The pandemic has accelerated changes in the retail banking industry, reshaping the competitive landscape, disrupting traditional banking areas such as branch banking and speeding up digitalisation. Lenders are adopting new strategies to overcome current challenges such as the low interest rate regime, the slow response time to new loan applications, high IT investment costs and regulatory compliance requirements. The global banking industry will continue to be buffeted by challenging macroeconomic headwinds in 2023, and a keen focus on resilience and innovation from retail banks is anticipated in response.

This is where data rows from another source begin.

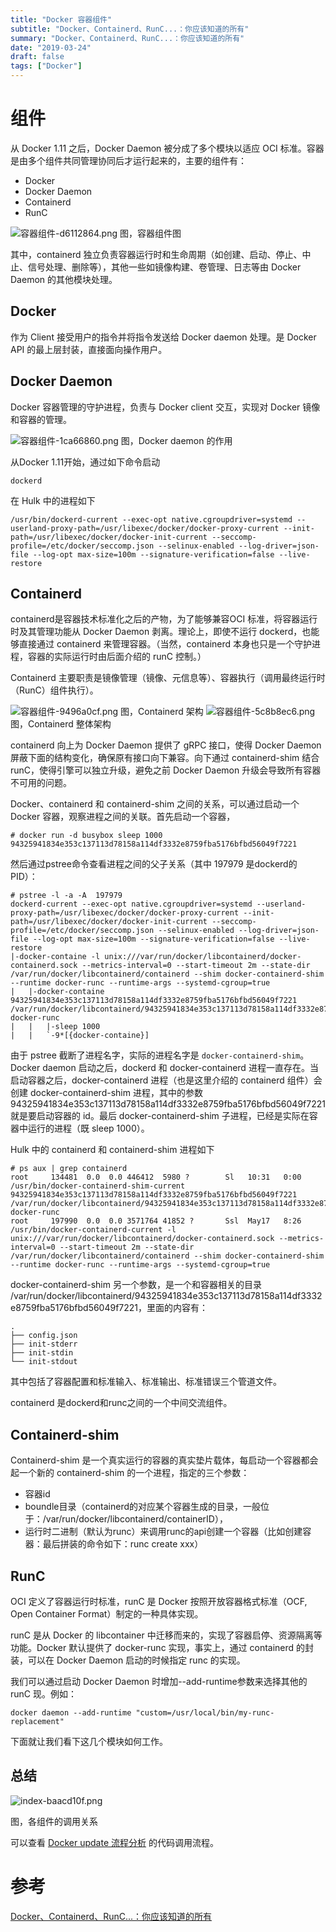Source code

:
 ```yaml
---
title: "Docker 容器组件"
subtitle: "Docker、Containerd、RunC...：你应该知道的所有"
summary: "Docker、Containerd、RunC...：你应该知道的所有"
date: "2019-03-24"
draft: false
tags: ["Docker"]
---
```


# 组件

从 Docker 1.11 之后，Docker Daemon 被分成了多个模块以适应 OCI 标准。容器是由多个组件共同管理协同后才运行起来的，主要的组件有：

- Docker
- Docker Daemon
- Containerd
- RunC

<img alt="容器组件-d6112864.png" src="images/容器组件-d6112864.png" width="" height="" >
图，容器组件图

其中，containerd 独立负责容器运行时和生命周期（如创建、启动、停止、中止、信号处理、删除等），其他一些如镜像构建、卷管理、日志等由 Docker Daemon 的其他模块处理。

## Docker

作为 Client 接受用户的指令并将指令发送给 Docker daemon 处理。是 Docker API 的最上层封装，直接面向操作用户。

## Docker Daemon

Docker 容器管理的守护进程，负责与 Docker client 交互，实现对 Docker 镜像和容器的管理。

<img alt="容器组件-1ca66860.png" src="images/容器组件-1ca66860.png" width="" height="" >
图，Docker daemon 的作用

从Docker 1.11开始，通过如下命令启动

	dockerd

在 Hulk 中的进程如下

	/usr/bin/dockerd-current --exec-opt native.cgroupdriver=systemd --userland-proxy-path=/usr/libexec/docker/docker-proxy-current --init-path=/usr/libexec/docker/docker-init-current --seccomp-profile=/etc/docker/seccomp.json --selinux-enabled --log-driver=json-file --log-opt max-size=100m --signature-verification=false --live-restore



## Containerd

containerd是容器技术标准化之后的产物，为了能够兼容OCI 标准，将容器运行时及其管理功能从 Docker Daemon 剥离。理论上，即使不运行 dockerd，也能够直接通过 containerd 来管理容器。（当然，containerd 本身也只是一个守护进程，容器的实际运行时由后面介绍的 runC 控制。）

Containerd 主要职责是镜像管理（镜像、元信息等）、容器执行（调用最终运行时（RunC）组件执行）。

<img alt="容器组件-9496a0cf.png" src="images/容器组件-9496a0cf.png" width="" height="" >
图，Containerd 架构


<img alt="容器组件-5c8b8ec6.png" src="images/容器组件-5c8b8ec6.png" width="" height="" >
图，Containerd 整体架构

containerd 向上为 Docker Daemon 提供了 gRPC 接口，使得 Docker Daemon 屏蔽下面的结构变化，确保原有接口向下兼容。向下通过 containerd-shim 结合 runC，使得引擎可以独立升级，避免之前 Docker Daemon 升级会导致所有容器不可用的问题。


Docker、containerd 和 containerd-shim 之间的关系，可以通过启动一个 Docker 容器，观察进程之间的关联。首先启动一个容器，

	# docker run -d busybox sleep 1000
	94325941834e353c137113d78158a114df3332e8759fba5176bfbd56049f7221

然后通过pstree命令查看进程之间的父子关系（其中 197979 是dockerd的 PID）：

```
# pstree -l -a -A  197979
dockerd-current --exec-opt native.cgroupdriver=systemd --userland-proxy-path=/usr/libexec/docker/docker-proxy-current --init-path=/usr/libexec/docker/docker-init-current --seccomp-profile=/etc/docker/seccomp.json --selinux-enabled --log-driver=json-file --log-opt max-size=100m --signature-verification=false --live-restore
|-docker-containe -l unix:///var/run/docker/libcontainerd/docker-containerd.sock --metrics-interval=0 --start-timeout 2m --state-dir /var/run/docker/libcontainerd/containerd --shim docker-containerd-shim --runtime docker-runc --runtime-args --systemd-cgroup=true
|   |-docker-containe 94325941834e353c137113d78158a114df3332e8759fba5176bfbd56049f7221 /var/run/docker/libcontainerd/94325941834e353c137113d78158a114df3332e8759fba5176bfbd56049f7221 docker-runc
|   |   |-sleep 1000
|   |   `-9*[{docker-containe}]
```

由于 pstree 截断了进程名字，实际的进程名字是 `docker-containerd-shim`。Docker daemon 启动之后，dockerd 和 docker-containerd 进程一直存在。当启动容器之后，docker-containerd 进程（也是这里介绍的 containerd 组件）会创建 docker-containerd-shim 进程，其中的参数 94325941834e353c137113d78158a114df3332e8759fba5176bfbd56049f7221 就是要启动容器的 id。最后 docker-containerd-shim 子进程，已经是实际在容器中运行的进程（既 sleep 1000）。

Hulk 中的 containerd 和 containerd-shim 进程如下

```
# ps aux | grep containerd
root     134481  0.0  0.0 446412  5980 ?        Sl   10:31   0:00 /usr/bin/docker-containerd-shim-current 94325941834e353c137113d78158a114df3332e8759fba5176bfbd56049f7221 /var/run/docker/libcontainerd/94325941834e353c137113d78158a114df3332e8759fba5176bfbd56049f7221 docker-runc
root     197990  0.0  0.0 3571764 41852 ?       Ssl  May17   8:26 /usr/bin/docker-containerd-current -l unix:///var/run/docker/libcontainerd/docker-containerd.sock --metrics-interval=0 --start-timeout 2m --state-dir /var/run/docker/libcontainerd/containerd --shim docker-containerd-shim --runtime docker-runc --runtime-args --systemd-cgroup=true
```
docker-containerd-shim 另一个参数，是一个和容器相关的目录 /var/run/docker/libcontainerd/94325941834e353c137113d78158a114df3332e8759fba5176bfbd56049f7221，里面的内容有：

```
.
├── config.json
├── init-stderr
├── init-stdin
└── init-stdout
```

其中包括了容器配置和标准输入、标准输出、标准错误三个管道文件。

containerd 是dockerd和runc之间的一个中间交流组件。

## Containerd-shim

Containerd-shim 是一个真实运行的容器的真实垫片载体，每启动一个容器都会起一个新的 containerd-shim 的一个进程，指定的三个参数：

- 容器id
- boundle目录（containerd的对应某个容器生成的目录，一般位于：/var/run/docker/libcontainerd/containerID），
- 运行时二进制（默认为runc）来调用runc的api创建一个容器（比如创建容器：最后拼装的命令如下：runc create xxx）



## RunC

OCI 定义了容器运行时标准，runC 是 Docker 按照开放容器格式标准（OCF, Open Container Format）制定的一种具体实现。

runC 是从 Docker 的 libcontainer 中迁移而来的，实现了容器启停、资源隔离等功能。Docker 默认提供了 docker-runc 实现，事实上，通过 containerd 的封装，可以在 Docker Daemon 启动的时候指定 runc 的实现。

我们可以通过启动 Docker Daemon 时增加--add-runtime参数来选择其他的 runC 现。例如：

	docker daemon --add-runtime "custom=/usr/local/bin/my-runc-replacement"

下面就让我们看下这几个模块如何工作。


## 总结

<img alt="index-baacd10f.png" src="images/index-baacd10f.png" width="" height="" >

图，各组件的调用关系

可以查看 [Docker update 流程分析](/post/cloud/container/201906-docker-update/) 的代码调用流程。


# 参考

[Docker、Containerd、RunC...：你应该知道的所有](https://www.infoq.cn/article/2017/02/Docker-Containerd-RunC)
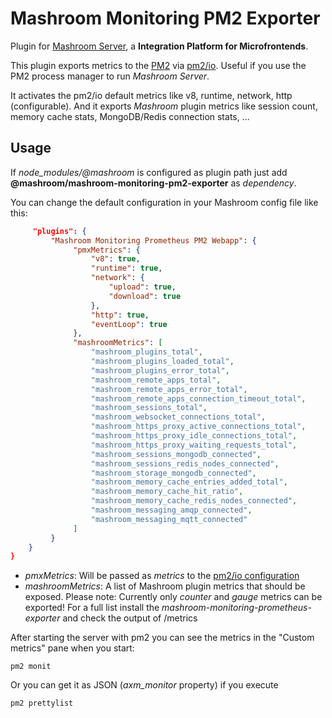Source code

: 
# Mashroom Monitoring PM2 Exporter

Plugin for [Mashroom Server](https://www.mashroom-server.com), a **Integration Platform for Microfrontends**.

This plugin exports metrics to the [PM2](https://pm2.keymetrics.io) via [pm2/io](https://github.com/keymetrics/pm2-io-apm#readme).
Useful if you use the PM2 process manager to run *Mashroom Server*.

It activates the pm2/io default metrics like v8, runtime, network, http (configurable).
And it exports *Mashroom* plugin metrics like session count, memory cache stats, MongoDB/Redis connection stats, ...

## Usage

If *node_modules/@mashroom* is configured as plugin path just add **@mashroom/mashroom-monitoring-pm2-exporter** as *dependency*.

You can change the default configuration in your Mashroom config file like this:

```json
     "plugins": {
         "Mashroom Monitoring Prometheus PM2 Webapp": {
              "pmxMetrics": {
                  "v8": true,
                  "runtime": true,
                  "network": {
                      "upload": true,
                      "download": true
                  },
                  "http": true,
                  "eventLoop": true
              },
              "mashroomMetrics": [
                  "mashroom_plugins_total",
                  "mashroom_plugins_loaded_total",
                  "mashroom_plugins_error_total",
                  "mashroom_remote_apps_total",
                  "mashroom_remote_apps_error_total",
                  "mashroom_remote_apps_connection_timeout_total",
                  "mashroom_sessions_total",
                  "mashroom_websocket_connections_total",
                  "mashroom_https_proxy_active_connections_total",
                  "mashroom_https_proxy_idle_connections_total",
                  "mashroom_https_proxy_waiting_requests_total",
                  "mashroom_sessions_mongodb_connected",
                  "mashroom_sessions_redis_nodes_connected",
                  "mashroom_storage_mongodb_connected",
                  "mashroom_memory_cache_entries_added_total",
                  "mashroom_memory_cache_hit_ratio",
                  "mashroom_memory_cache_redis_nodes_connected",
                  "mashroom_messaging_amqp_connected",
                  "mashroom_messaging_mqtt_connected"
              ]
         }
    }
}
```

 * _pmxMetrics_: Will be passed as *metrics* to the [pm2/io configuration](https://github.com/keymetrics/pm2-io-apm/tree/master#configuration)
 * _mashroomMetrics_: A list of Mashroom plugin metrics that should be exposed. Please note: Currently only *counter* and *gauge* metrics can be exported!
   For a full list install the *mashroom-monitoring-prometheus-exporter* and check the output of /metrics

After starting the server with pm2 you can see the metrics in the "Custom metrics" pane when you start:

    pm2 monit

Or you can get it as JSON (*axm_monitor* property) if you execute

    pm2 prettylist
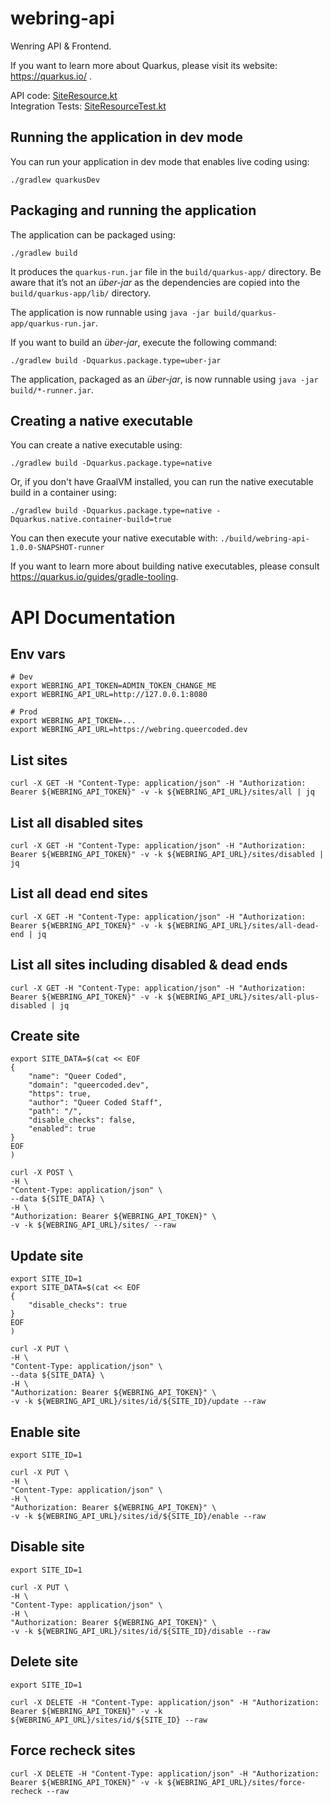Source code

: # webring-api
Wenring API & Frontend.

If you want to learn more about Quarkus, please visit its website: https://quarkus.io/ .

API code: [SiteResource.kt](https://github.com/diademiemi/webring-api/blob/main/src/main/kotlin/dev/queercoded/webring/SiteResource.kt)  
Integration Tests: [SiteResourceTest.kt](https://github.com/diademiemi/webring-api/blob/main/src/test/kotlin/dev/queercoded/webring/SiteResourceTest.kt)  


## Running the application in dev mode

You can run your application in dev mode that enables live coding using:
```shell script
./gradlew quarkusDev
```

## Packaging and running the application

The application can be packaged using:
```shell script
./gradlew build
```
It produces the `quarkus-run.jar` file in the `build/quarkus-app/` directory.
Be aware that it’s not an _über-jar_ as the dependencies are copied into the `build/quarkus-app/lib/` directory.

The application is now runnable using `java -jar build/quarkus-app/quarkus-run.jar`.

If you want to build an _über-jar_, execute the following command:
```shell script
./gradlew build -Dquarkus.package.type=uber-jar
```

The application, packaged as an _über-jar_, is now runnable using `java -jar build/*-runner.jar`.

## Creating a native executable

You can create a native executable using: 
```shell script
./gradlew build -Dquarkus.package.type=native
```

Or, if you don't have GraalVM installed, you can run the native executable build in a container using: 
```shell script
./gradlew build -Dquarkus.package.type=native -Dquarkus.native.container-build=true
```

You can then execute your native executable with: `./build/webring-api-1.0.0-SNAPSHOT-runner`

If you want to learn more about building native executables, please consult https://quarkus.io/guides/gradle-tooling.

# API Documentation

## Env vars
```
# Dev
export WEBRING_API_TOKEN=ADMIN_TOKEN_CHANGE_ME
export WEBRING_API_URL=http://127.0.0.1:8080

# Prod
export WEBRING_API_TOKEN=...
export WEBRING_API_URL=https://webring.queercoded.dev
```

## List sites
```
curl -X GET -H "Content-Type: application/json" -H "Authorization: Bearer ${WEBRING_API_TOKEN}" -v -k ${WEBRING_API_URL}/sites/all | jq

```

## List all disabled sites
```
curl -X GET -H "Content-Type: application/json" -H "Authorization: Bearer ${WEBRING_API_TOKEN}" -v -k ${WEBRING_API_URL}/sites/disabled | jq

```

## List all dead end sites
```
curl -X GET -H "Content-Type: application/json" -H "Authorization: Bearer ${WEBRING_API_TOKEN}" -v -k ${WEBRING_API_URL}/sites/all-dead-end | jq

```

## List all sites including disabled & dead ends
```
curl -X GET -H "Content-Type: application/json" -H "Authorization: Bearer ${WEBRING_API_TOKEN}" -v -k ${WEBRING_API_URL}/sites/all-plus-disabled | jq

```

## Create site
```
export SITE_DATA=$(cat << EOF
{
	"name": "Queer Coded",
	"domain": "queercoded.dev",
	"https": true,
	"author": "Queer Coded Staff",
	"path": "/",
	"disable_checks": false,
	"enabled": true
}
EOF
)

curl -X POST \
-H \
"Content-Type: application/json" \
--data ${SITE_DATA} \
-H \
"Authorization: Bearer ${WEBRING_API_TOKEN}" \
-v -k ${WEBRING_API_URL}/sites/ --raw

```

## Update site
```
export SITE_ID=1
export SITE_DATA=$(cat << EOF
{
	"disable_checks": true
}
EOF
)

curl -X PUT \
-H \
"Content-Type: application/json" \
--data ${SITE_DATA} \
-H \
"Authorization: Bearer ${WEBRING_API_TOKEN}" \
-v -k ${WEBRING_API_URL}/sites/id/${SITE_ID}/update --raw
```

## Enable site
```
export SITE_ID=1

curl -X PUT \
-H \
"Content-Type: application/json" \
-H \
"Authorization: Bearer ${WEBRING_API_TOKEN}" \
-v -k ${WEBRING_API_URL}/sites/id/${SITE_ID}/enable --raw

```

## Disable site

```
export SITE_ID=1

curl -X PUT \
-H \
"Content-Type: application/json" \
-H \
"Authorization: Bearer ${WEBRING_API_TOKEN}" \
-v -k ${WEBRING_API_URL}/sites/id/${SITE_ID}/disable --raw

```

## Delete site
```
export SITE_ID=1

curl -X DELETE -H "Content-Type: application/json" -H "Authorization: Bearer ${WEBRING_API_TOKEN}" -v -k ${WEBRING_API_URL}/sites/id/${SITE_ID} --raw
```

## Force recheck sites
```
curl -X DELETE -H "Content-Type: application/json" -H "Authorization: Bearer ${WEBRING_API_TOKEN}" -v -k ${WEBRING_API_URL}/sites/force-recheck --raw
```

With a continuing emphasis on customer centricity, banks will augment digital capabilities and leverage data analytics to deliver hyper-personalized services and superior CX. Exploration of partnership and M&A opportunities with FinTechs may be on the rise; and cybersecurity, regulatory developments, and sustainability concerns will all play a role in strategy and decision-making as the retail banking sector moves forward.
Continued rise of fintech lenders
Legacy banks’ slow and cumbersome loan processing setups are being surpassed by the faster and easier online processes of fintech lenders or “neo-banks”. The rise of such “digitalonly” lenders is fuelled by a combination of megabanks’ bureaucratic processes, physical customer interaction not being required, due to the pandemic, and the easy availability of IT infrastructure. This has reduced the number of barriers to entry in the retail lending industry. A related study found fintech banks 1.8x more able to innovate and offer personalised products than legacy banks. Allied Market Research expects the global fintech lending market to grow at a CAGR of 27.4% from 2021 to 2030 to reach USD4.95tn by 2030. Fintech lenders’ digital-only presence keeps operating costs low, while innovative marketing techniques enable low-cost customer acquisition. For instance, fintech lenders have targeted niche groups that were underserved by big banks’ “one-size-fits-all” marketing strategy. Paybby, Fortú and Cheese are fintech startups that cater to the Black, Latino and Asian-American communities, respectively. Niche online lenders also exist to solely finance, say, automobile purchases or education loans. Specialised financing products such as “Buy Now, Pay Later” have gained sufficient popularity to replace credit cards and personal loans. These lenders may offer additional services such as insurance, payments and checking accounts to further encroach on legacy bank territory.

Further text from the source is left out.